(TASK PROMPT)
Could you return every line of the material that contains the word "Chrome"?

(RECORDS TO USE)

▬▬▬▬▬▬▬▬▬▬

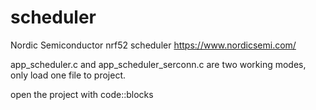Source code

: # scheduler
Nordic Semiconductor nrf52 scheduler
https://www.nordicsemi.com/

app_scheduler.c and app_scheduler_serconn.c are two working modes, only load one file to project.

open the project with code::blocks
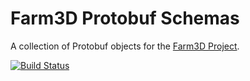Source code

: # Farm3D Protobuf Schemas

 A collection of Protobuf objects for the [Farm3D Project](https://github.com/Lorttexwolf/Farm3D).

 [![Build Status](https://github.com/Lorttexwolf/Farm3D.Protos/actions/workflows/validate.yml/badge.svg)](https://github.com/Lorttexwolf/Farm3D.Protos/actions/workflows/validate.yml)

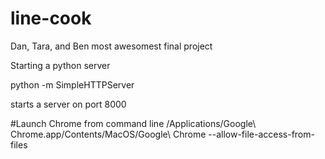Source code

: # line-cook
Dan, Tara, and Ben most awesomest final project

Starting a python server

python -m SimpleHTTPServer

starts a server on port 8000

#Launch Chrome from command line
/Applications/Google\ Chrome.app/Contents/MacOS/Google\ Chrome --allow-file-access-from-files
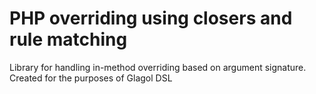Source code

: # PHP overriding using closers and rule matching 

Library for handling in-method overriding based on argument signature. Created for the purposes of Glagol DSL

▬▬▬▬▬▬▬▬▬▬

(EXERCISE RESULT)
#Launch Chrome from command line
/Applications/Google\ Chrome.app/Contents/MacOS/Google\ Chrome --allow-file-access-from-files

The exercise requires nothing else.